AI is showing up everywhere—emails, meetings, customer support, reporting, forecasting.
And yet, a weird thing keeps happening in real companies:
Some AI makes teams faster overnight… while other AI turns into a new layer of work nobody asked for.
So here’s a simple way to think about it:
- Good AI removes steps.
- Bad AI adds steps.
The “Time-Saver vs. Work-Creator” test
Before you approve anything AI-related, ask this:
Does it reduce the number of handoffs and decisions… or increase them?
Because AI often “helps” by generating output. But output isn’t the same as value.
The hidden cost is everything that comes after the output:
- checking it
- correcting it
- getting approval for it
- explaining it
- handling the consequences when it’s wrong
That’s where the time goes.
The two types of AI (you’ve seen both)
Type A: Time-Saver AI
This is the AI that quietly makes people better at their jobs.
It usually does one of these:
- drafts a first version (so humans aren’t starting from zero)
- summarizes long documents or calls
- finds patterns in data people already trust
- fills out repetitive forms
- speeds up triage (“Which bucket does this belong in?”)
Key trait: when it’s wrong, the cost is low.
Type B: Work-Creator AI
This is the AI that looks great in a demo and then becomes a burden.
It often creates:
- answers that require heavy fact-checking
- outputs that don’t fit the workflow
- “almost right” content that takes longer to fix than to write
- new approval steps because leaders don’t trust it
- new risk because nobody knows what data it used
Key trait: when it’s wrong, the cost is high.

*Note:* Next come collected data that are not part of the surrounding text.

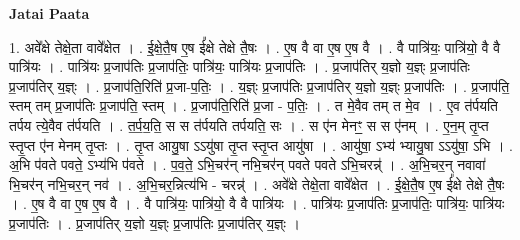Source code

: \documentclass[17pt]{extarticle}
\begin{document}
\textbf{Jatai Paata} \newline

1. अवे᳚क्षे तेक्षे॒ता वावे᳚क्षेत । . ई॒क्षे॒तै॒ष ए॒ष ई᳚क्षे तेक्षे तै॒षः । . ए॒ष वै वा ए॒ष ए॒ष वै । . वै पात्रि॑यः॒ पात्रि॑यो॒ वै वै पात्रि॑यः । . पात्रि॑यः प्र॒जाप॑तिः प्र॒जाप॑तिः॒ पात्रि॑यः॒ पात्रि॑यः प्र॒जाप॑तिः । . प्र॒जाप॑तिर् य॒ज्ञो य॒ज्ञ्ः प्र॒जाप॑तिः प्र॒जाप॑तिर् य॒ज्ञ्ः । . प्र॒जाप॑ति॒रिति॑ प्र॒जा-प॒तिः॒ । . य॒ज्ञ्ः प्र॒जाप॑तिः प्र॒जाप॑तिर् य॒ज्ञो य॒ज्ञ्ः प्र॒जाप॑तिः । . प्र॒जाप॑ति॒ स्तम् तम् प्र॒जाप॑तिः प्र॒जाप॑ति॒ स्तम् । . प्र॒जाप॑ति॒रिति॑ प्र॒जा - प॒तिः॒ । . त मे॒वैव तम् त मे॒व । . ए॒व त॑र्पयति तर्पय त्ये॒वैव त॑र्पयति । . त॒र्प॒य॒ति॒ स स त॑र्पयति तर्पयति॒ सः । . स ए॑न मेनꣳ॒॒ स स ए॑नम् । . ए॒न॒म् तृ॒प्त स्तृ॒प्त ए॑न मेनम् तृ॒प्तः । . तृ॒प्त आयु॒षा ऽऽयु॑षा तृ॒प्त स्तृ॒प्त आयु॑षा । . आयु॑षा॒ ऽभ्य॑ भ्यायु॒षा ऽऽयु॑षा॒ ऽभि । . अ॒भि प॑वते पवते॒ ऽभ्य॑भि प॑वते । . प॒व॒ते॒ ऽभि॒चर॑न् नभि॒चर॑न् पवते पवते ऽभि॒चरन्न्॑ । . अ॒भि॒चर॒न् नवावा॑ भि॒चर॑न् नभि॒चर॒न् नव॑ । . अ॒भि॒चर॒न्नित्य॑भि - चरन्न्॑ । . अवे᳚क्षे तेक्षे॒ता वावे᳚क्षेत । . ई॒क्षे॒तै॒ष ए॒ष ई᳚क्षे तेक्षे तै॒षः । . ए॒ष वै वा ए॒ष ए॒ष वै । . वै पात्रि॑यः॒ पात्रि॑यो॒ वै वै पात्रि॑यः । . पात्रि॑यः प्र॒जाप॑तिः प्र॒जाप॑तिः॒ पात्रि॑यः॒ पात्रि॑यः प्र॒जाप॑तिः । . प्र॒जाप॑तिर् य॒ज्ञो य॒ज्ञ्ः प्र॒जाप॑तिः प्र॒जाप॑तिर् य॒ज्ञ्ः । \newline
\end{document}
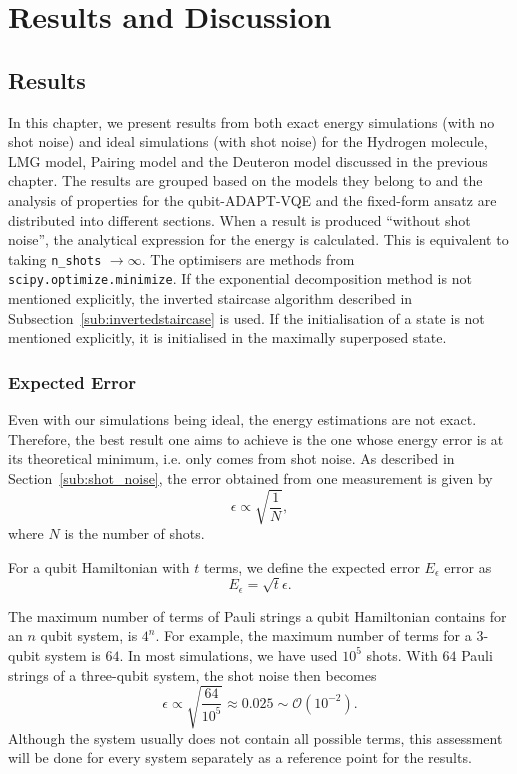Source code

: \part{Results and Discussion}
\chapter{Results}
\label{chap:results}
In this chapter, we present results from both exact energy simulations (with no shot noise) and ideal simulations (with shot noise) for the Hydrogen molecule, LMG model, Pairing model and the Deuteron model discussed in the previous chapter. The results are grouped based on the models they belong to and the analysis of properties for the qubit-ADAPT-VQE and the fixed-form ansatz are distributed into different sections. 
When a result is produced ``without shot noise'', the analytical expression for the energy is calculated. This is equivalent to taking \texttt{n\_shots} $ \to \infty $. The optimisers are methods from \texttt{scipy.optimize.minimize}. If the exponential decomposition method is not mentioned explicitly, the inverted staircase algorithm described in Subsection~\ref{sub:invertedstaircase} is used. If the initialisation of a state is not mentioned explicitly, it is initialised in the maximally superposed state.

\section{Expected Error}
\label{sec:exp_error}
Even with our simulations being ideal, the energy estimations are not exact. Therefore, the best result one aims to achieve is the one whose energy error is at its theoretical minimum, i.e. only comes from shot noise. As described in Section~\ref{sub:shot_noise}, the error obtained from one measurement is given by 
\begin{equation}
	\label{eq:shot_noise}
	\epsilon \propto \sqrt{\frac{1}{N}},
\end{equation}
where $ N $ is the number of shots. 

For a qubit Hamiltonian with $ t $ terms, we define the expected error $ E_\epsilon $ error as
\[ E_{\epsilon}= \sqrt{t} \epsilon. \]


The maximum number of terms of Pauli strings a qubit Hamiltonian contains for an $n $ qubit system, is $ 4^n $. For example, the maximum number of terms for a $3$-qubit system is $64$. In most simulations, we have used $10^5$ shots. With $64$ Pauli strings of a three-qubit system, the shot noise then becomes
\[  \epsilon \propto \sqrt{\frac{64}{10^5}} \approx 0.025 \sim \mathcal{O}(10^{-2}).\]
Although the system usually does not contain all possible terms, this assessment will be done for every system separately as a reference point for the results.

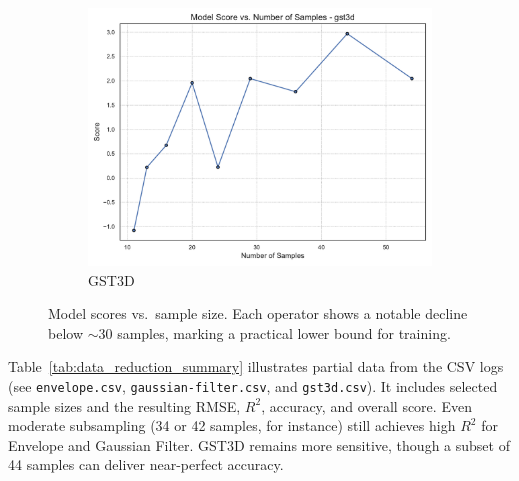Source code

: \begin{figure}[htbp]
\begin{subfigure}[t]{0.32\textwidth}
        \includegraphics[width=\textwidth]{assets/images/05/score_by_sample_size_gst3d}
        \caption{\ac{GST3D}}
    \end{subfigure}
    \caption{Model scores vs.\ sample size.
    Each operator shows a notable decline below \(\sim\)30 samples, marking a practical lower bound for training.}
    \label{fig:score_by_sample_size_operators}
\end{figure}

Table~\ref{tab:data_reduction_summary} illustrates partial data from the CSV logs (see \texttt{envelope.csv}, \texttt{gaussian-filter.csv}, and \texttt{gst3d.csv}).
It includes selected sample sizes and the resulting \ac{RMSE}, $R^2$, accuracy, and overall score.
Even moderate subsampling (34 or 42 samples, for instance) still achieves high $R^2$ for Envelope and Gaussian Filter.
\ac{GST3D} remains more sensitive, though a subset of 44 samples can deliver near-perfect accuracy.

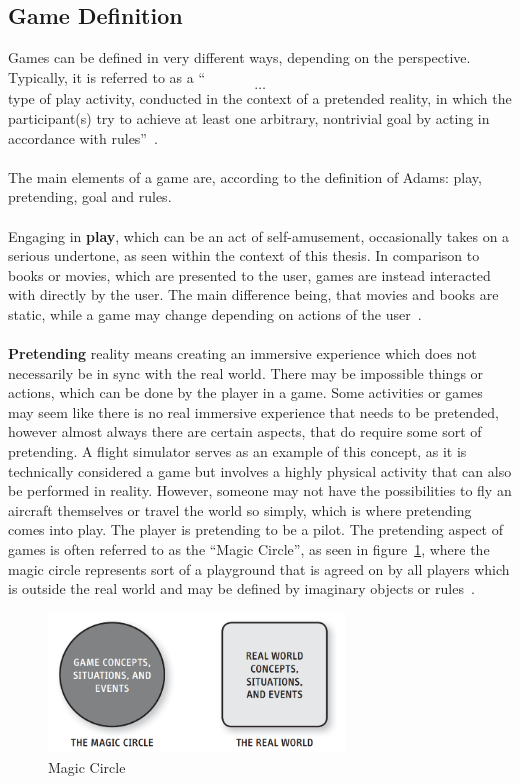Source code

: \subsection{Game Definition}\label{subsec:game-definition}
Games can be defined in very different ways, depending on the perspective.
Typically, it is referred to as a ``\[\ldots\] type of play activity, conducted in the context of a pretended reality, in which the participant(s)
try to achieve at least one arbitrary, nontrivial goal by acting in accordance with rules''~\cite[p.~3]{10.5555/2544002}.
\\
\\
The main elements of a game are, according to the definition of Adams: play, pretending, goal and rules.
\\
\\
Engaging in \textbf{play}, which can be an act of self-amusement, occasionally takes on a serious undertone, as seen within the context of this thesis.
In comparison to books or movies, which are presented to the user, games are instead interacted with directly by the user.
The main difference being, that movies and books are static, while a game may change depending on actions of the user~\cite[p.~4-9]{10.5555/2544002}.
\\
\\
\textbf{Pretending} reality means creating an immersive experience which does not necessarily be in sync with the real world.
There may be impossible things or actions, which can be done by the player in a game.
Some activities or games may seem like there is no real immersive experience that needs to be pretended, however almost always there are certain
aspects, that do require some sort of pretending.
A flight simulator serves as an example of this concept, as it is technically considered a game but involves a highly physical activity that can also be performed in reality.
However, someone may not have the possibilities to fly an aircraft themselves or travel the world so simply, which is where pretending comes into play.
The player is pretending to be a pilot.
The pretending aspect of games is often referred to as the ``Magic Circle'', as seen in figure~\ref{fig:magic-circle}, where the magic circle represents sort of a
playground that is agreed on by all players which is outside the real world and may be defined by imaginary objects or rules~\cite[p.~4-9]{10.5555/2544002}.
\begin{figure}
    \centering
    \includegraphics[width=0.7\textwidth]{./Pictures/res/fundamentals/magic-circle}
    \caption{Magic Circle~\cite[p.~5]{10.5555/2544002}}
    \label{fig:magic-circle}
\end{figure}
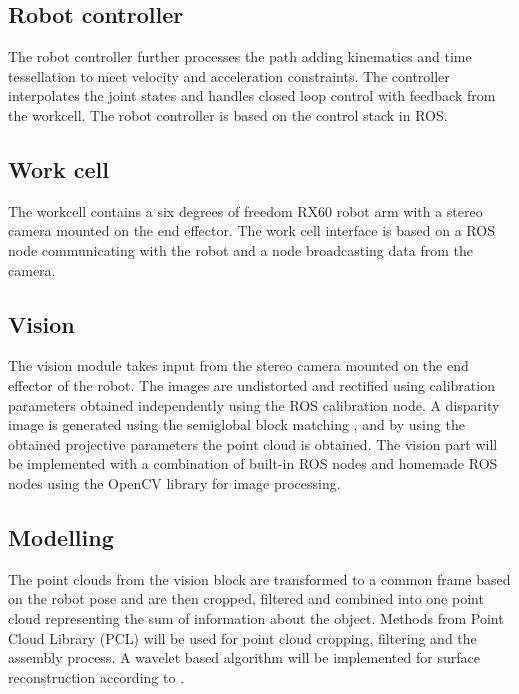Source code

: \subsection{Robot controller}
The robot controller further processes the path adding kinematics and time tessellation to meet velocity and acceleration constraints. The controller interpolates the joint states and handles closed loop control with feedback from the workcell. The robot controller is based on the control stack in ROS.

\subsection{Work cell}
The workcell contains a six degrees of freedom RX60 robot arm with a stereo camera mounted on the end effector. The work cell interface is based on a ROS node communicating with the robot and a node broadcasting data from the camera.

\subsection{Vision}
The vision module takes input from the stereo camera mounted on the end effector of the robot. The images are undistorted and rectified using calibration parameters obtained independently using the ROS calibration node. A disparity image is generated using the semiglobal block matching \cite{Hirschmuller2008}, and by using the obtained projective parameters the point cloud is obtained. The vision part will be implemented with a combination of built-in ROS nodes and homemade ROS nodes using the OpenCV library for image processing.

\subsection{Modelling}
The point clouds from the vision block are transformed to a common frame based on the robot pose and are then cropped, filtered and combined into one point cloud representing the sum of information about the object. Methods from Point Cloud Library (PCL) will be used for point cloud cropping, filtering and the assembly process. A wavelet based algorithm will be implemented for surface reconstruction according to \cite{Manson2008}.
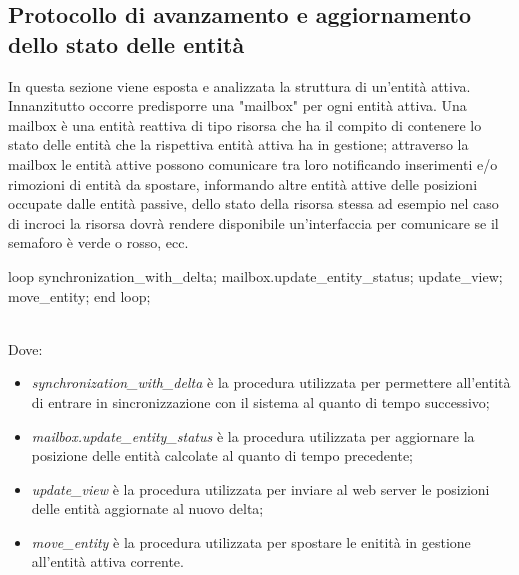 \subsection{Protocollo di avanzamento e aggiornamento dello stato delle entità}
In questa sezione viene esposta e analizzata la struttura di un'entità attiva. Innanzitutto occorre predisporre una "mailbox" per ogni entità attiva. Una mailbox è una entità reattiva di tipo risorsa che ha il compito di contenere lo stato delle entità che la rispettiva entità attiva ha in gestione; attraverso la mailbox le entità attive possono comunicare tra loro notificando inserimenti e/o rimozioni di entità da spostare, informando altre entità attive delle posizioni occupate dalle entità passive, dello stato della risorsa stessa ad esempio nel caso di incroci la risorsa dovrà rendere disponibile un'interfaccia per comunicare se il semaforo è verde o rosso, ecc.

\begin{codiceada}[caption={Template-Code entità attiva}, label=template-code]
loop
	synchronization_with_delta;
	mailbox.update_entity_status;	
	update_view;	
	move_entity;
end loop;
\end{codiceada}
\\
Dove:
\begin{itemize}
\item \textit{synchronization\_with\_delta} è la procedura utilizzata per permettere all'entità di entrare in sincronizzazione con il sistema al quanto di tempo successivo;
\item \textit{mailbox.update\_entity\_status} è la procedura utilizzata per aggiornare la posizione delle entità calcolate al quanto di tempo precedente; \item \textit{update\_view} è la procedura utilizzata per inviare al web server le posizioni delle entità aggiornate al nuovo delta;
\item \textit{move\_entity} è la procedura utilizzata per spostare le enitità in gestione all'entità attiva corrente.
\end{itemize}

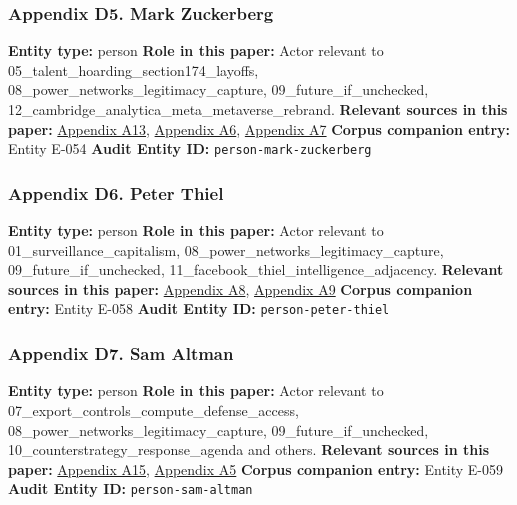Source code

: \documentclass[
  american,
  11pt,
  letterpaper,
]{article}
\begin{document}
\subsubsection{Appendix D5. Mark
Zuckerberg}\label{ch-09-appendix-d5-mark-zuckerberg}

\textbf{Entity type:} person \textbf{Role in this paper:} Actor relevant
to 05\_talent\_hoarding\_section174\_layoffs,
08\_power\_networks\_legitimacy\_capture, 09\_future\_if\_unchecked,
12\_cambridge\_analytica\_meta\_metaverse\_rebrand. \textbf{Relevant
sources in this paper:}
\hyperref[ch-09-appendix-a13-mark-zuckerberg-s-message-to-meta-employees]{Appendix
A13},
\hyperref[ch-09-appendix-a6-inside-mark-zuckerbergs-top-secret-hawaii-compound]{Appendix
A6},
\hyperref[ch-09-appendix-a7-mark-zuckerberg-downplays-his-5-000-square-foot-underground-bunker-in-hawaii-just-a-little-shelter]{Appendix
A7} \textbf{Corpus companion entry:} Entity E-054 \textbf{Audit Entity
ID:} \texttt{person-mark-zuckerberg}

\subsubsection{Appendix D6. Peter
Thiel}\label{ch-09-appendix-d6-peter-thiel}

\textbf{Entity type:} person \textbf{Role in this paper:} Actor relevant
to 01\_surveillance\_capitalism,
08\_power\_networks\_legitimacy\_capture, 09\_future\_if\_unchecked,
11\_facebook\_thiel\_intelligence\_adjacency. \textbf{Relevant sources
in this paper:}
\hyperref[ch-09-appendix-a8-why-silicon-valley-billionaires-are-prepping-for-the-apocalypse-in-new-zealand]{Appendix
A8},
\hyperref[ch-09-appendix-a9-new-zealand-woos-the-wealthy-with-golden-visa-changes]{Appendix
A9} \textbf{Corpus companion entry:} Entity E-058 \textbf{Audit Entity
ID:} \texttt{person-peter-thiel}

\subsubsection{Appendix D7. Sam
Altman}\label{ch-09-appendix-d7-sam-altman}

\textbf{Entity type:} person \textbf{Role in this paper:} Actor relevant
to 07\_export\_controls\_compute\_defense\_access,
08\_power\_networks\_legitimacy\_capture, 09\_future\_if\_unchecked,
10\_counterstrategy\_response\_agenda and others. \textbf{Relevant
sources in this paper:}
\hyperref[ch-09-appendix-a15-openais-proposals-for-the-us-ai-action-plan]{Appendix
A15},
\hyperref[ch-09-appendix-a5-sam-altman-s-manifest-destiny]{Appendix A5}
\textbf{Corpus companion entry:} Entity E-059 \textbf{Audit Entity ID:}
\texttt{person-sam-altman}
\end{document}

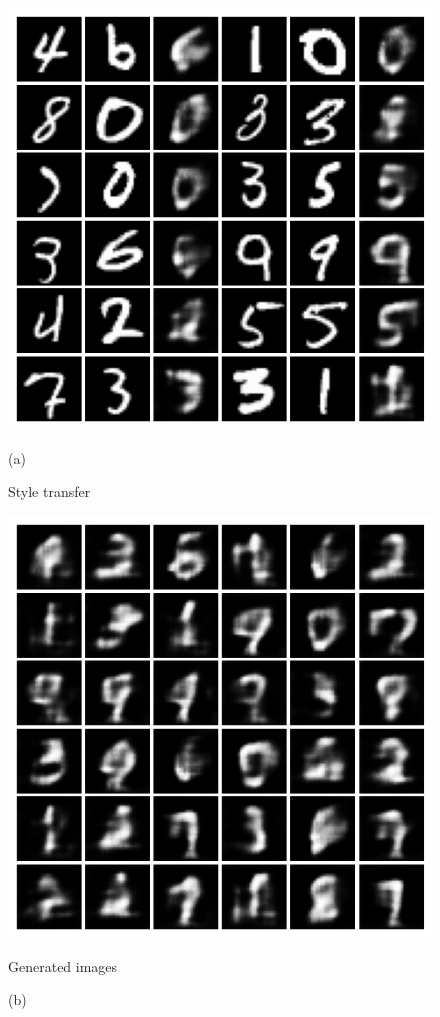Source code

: \documentclass{article}
\begin{document}
\begin{figure}[hbt]
	\centering
	\begin{minipage}{.5\textwidth}
		\centering
		\includegraphics[width=.8\linewidth]{images/mnist_transfer_fuzzy.png}
		\caption{(a)}{Style transfer}
		\label{fig:sub1}
	\end{minipage}%
	\begin{minipage}{.5\textwidth}
		\centering
		\includegraphics[width=.8\linewidth]{images/mnist_generated_fuzzy.png}
		\caption{(b)}{Generated images}
		\label{fig:sub2}
	\end{minipage}
\end{figure}
\end{document}
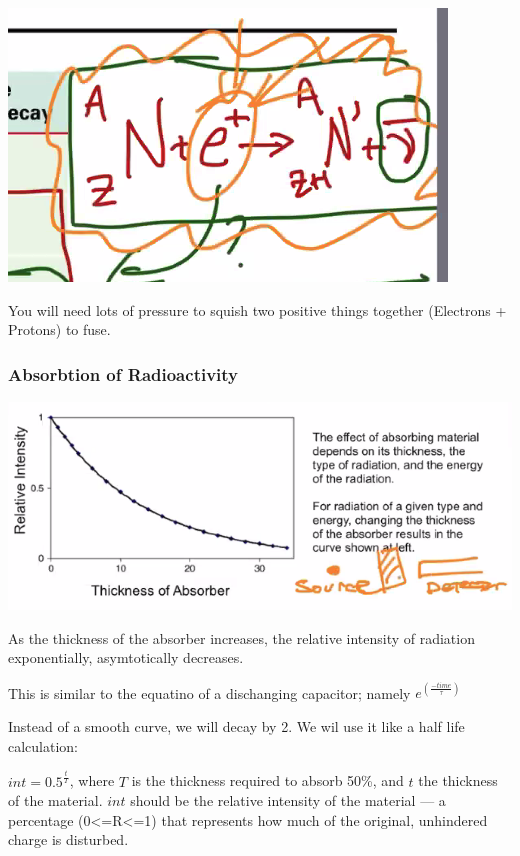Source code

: \documentclass[letterpaper]{article}
\begin{document}
\begin{center}
\includegraphics[width=.9\linewidth]{positironcapture.png}
\end{center}

You will need lots of pressure to squish two positive things together
(Electrons + Protons) to fuse.

\subsubsection{Absorbtion of Radioactivity}
\label{sec:org7800b08}
\begin{center}
\includegraphics[width=.9\linewidth]{absorbtion.png}
\end{center}

As the thickness of the absorber increases, the relative intensity of
radiation exponentially, asymtotically decreases.

This is similar to the equatino of a dischanging capacitor; namely
\(e^(\frac{-time}{\tau})\)

Instead of a smooth curve, we will decay by 2. We wil use it like a half
life calculation:

\(int = 0.5^{\frac{t}{T}}\), where \(T\) is the thickness required to
absorb 50\%, and \(t\) the thickness of the material. \(int\) should be
the relative intensity of the material --- a percentage (0<=R<=1) that
represents how much of the original, unhindered charge is disturbed.
\end{document}
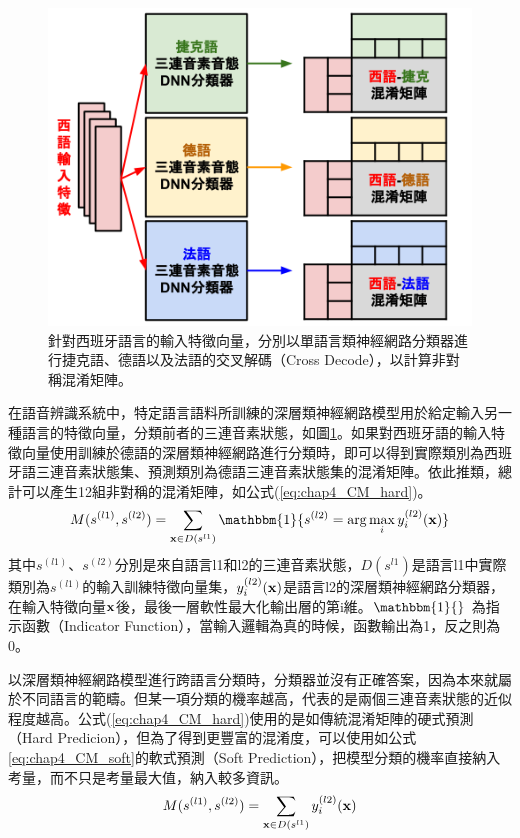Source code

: \begin{figure}[!h]
\centering
\includegraphics[scale=0.4]{images/chap4_cross_decode.png}
\caption{針對西班牙語言的輸入特徵向量，分別以單語言類神經網路分類器進行捷克語、德語以及法語的交叉解碼（Cross Decode），以計算非對稱混淆矩陣。}
\label{fig:chap4_cross_decode}
\end{figure}

在語音辨識系統中，特定語言語料所訓練的深層類神經網路模型用於給定輸入另一種語言的特徵向量，分類前者的三連音素狀態，如圖\ref{fig:chap4_cross_decode}。如果對西班牙語的輸入特徵向量使用訓練於德語的深層類神經網路進行分類時，即可以得到實際類別為西班牙語三連音素狀態集、預測類別為德語三連音素狀態集的混淆矩陣。依此推類，總計可以產生12組非對稱的混淆矩陣，如公式(\ref{eq:chap4_CM_hard})。
\begin{equation} \label{eq:chap4_CM_hard}
M( s^{(l1)} , s^{(l2)} ) = \sum_{ \bold{x} \in D(s^{l1}) } \mathbbm{1} \{ s^{(l2)} = \arg\max_{i} y_{i}^{(l2)}(\bold{x}) \}
\end{equation}
其中$s^{(l1)}$、$s^{(l2)}$分別是來自語言l1和l2的三連音素狀態，$D(s^{l1})$是語言l1中實際類別為$s^{(l1)}$的輸入訓練特徵向量集，$y_{i}^{(l2)}(\bold{x})$是語言l2的深層類神經網路分類器，在輸入特徵向量$\bold{x}$後，最後一層軟性最大化輸出層的第i維。$\mathbbm{1}\{ \}$ 為指示函數（Indicator Function），當輸入邏輯為真的時候，函數輸出為1，反之則為0。

以深層類神經網路模型進行跨語言分類時，分類器並沒有正確答案，因為本來就屬於不同語言的範疇。但某一項分類的機率越高，代表的是兩個三連音素狀態的近似程度越高。公式(\ref{eq:chap4_CM_hard})使用的是如傳統混淆矩陣的硬式預測（Hard Predicion），但為了得到更豐富的混淆度，可以使用如公式\ref{eq:chap4_CM_soft}的軟式預測（Soft Prediction），把模型分類的機率直接納入考量，而不只是考量最大值，納入較多資訊。
\begin{equation} \label{eq:chap4_CM_soft}
M( s^{(l1)} , s^{(l2)} ) = \sum_{ \bold{x} \in D(s^{l1}) } y_{i}^{(l2)}(\bold{x}) 
\end{equation}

And most of the time, the work-creator AI doesn’t fail loudly. It fails slowly—through rework, confusion, and “we’ll circle back.”
The 5 questions that reveal the truth (fast)
If you’re evaluating an AI tool or internal AI idea, ask these five questions in plain language:
1) What job does it remove?
Not “what does it generate?” What does it eliminate?
If the answer is vague, it’s probably not saving time.
2) Who owns the outcome?
If AI drafts something, who is accountable for the final result?
If ownership is fuzzy, AI becomes a hot potato.
3) What happens when it’s wrong?
Every AI is wrong sometimes. The question is:
- Does someone catch it quickly?
- Can we reverse it easily?
- Does it create real damage?
If “wrong” creates major consequences, it needs guardrails.
4) Where does the truth come from?
If the AI gives an answer, what is it based on:
- your internal systems and documents?
- or “the internet vibes”?
If you can’t explain the source, you can’t defend the output.
5) Does it fit the workflow people actually use?
If it requires people to change how they work overnight, adoption will stall. AI should slide into the flow—not demand a new one.
The biggest trap: “AI output” ≠ “AI value”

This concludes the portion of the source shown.